Could the entries below be reproduced exactly, with the images removed?

Document images with source code
- - - - - - -

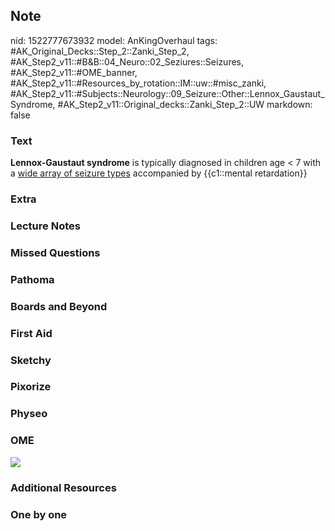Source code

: ## Note
nid: 1522777673932
model: AnKingOverhaul
tags: #AK_Original_Decks::Step_2::Zanki_Step_2, #AK_Step2_v11::#B&B::04_Neuro::02_Seziures::Seizures, #AK_Step2_v11::#OME_banner, #AK_Step2_v11::#Resources_by_rotation::IM::uw::#misc_zanki, #AK_Step2_v11::#Subjects::Neurology::09_Seizure::Other::Lennox_Gaustaut_Syndrome, #AK_Step2_v11::Original_decks::Zanki_Step_2::UW
markdown: false

### Text
<b>Lennox-Gaustaut syndrome</b> is typically diagnosed in children
age < 7 with a <u>wide array of seizure types</u> accompanied by
{{c1::mental retardation}}

### Extra


### Lecture Notes


### Missed Questions


### Pathoma


### Boards and Beyond


### First Aid


### Sketchy


### Pixorize


### Physeo


### OME
<div class="ome-widget">
  <a href="https://onlinemeded.org?ref=anki"><img src=
  "_OME_AnkiFlashcards_General_7.png"></a>
</div>

### Additional Resources


### One by one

- - - - - - -

• **Solution to the problem**:
Source code

: ## Note
nid: 1522777673932
model: AnKingOverhaul
tags: #AK_Original_Decks::Step_2::Zanki_Step_2, #AK_Step2_v11::#B&B::04_Neuro::02_Seziures::Seizures, #AK_Step2_v11::#OME_banner, #AK_Step2_v11::#Resources_by_rotation::IM::uw::#misc_zanki, #AK_Step2_v11::#Subjects::Neurology::09_Seizure::Other::Lennox_Gaustaut_Syndrome, #AK_Step2_v11::Original_decks::Zanki_Step_2::UW
markdown: false

### Text
<b>Lennox-Gaustaut syndrome</b> is typically diagnosed in children
age < 7 with a <u>wide array of seizure types</u> accompanied by
{{c1::mental retardation}}

### Extra


### Lecture Notes


### Missed Questions


### Pathoma


### Boards and Beyond


### First Aid


### Sketchy


### Pixorize


### Physeo


### OME
<div class="ome-widget">
  <a href="https://onlinemeded.org?ref=anki"><img src=
  "_OME_AnkiFlashcards_General_7.png"></a>
</div>

### Additional Resources


### One by one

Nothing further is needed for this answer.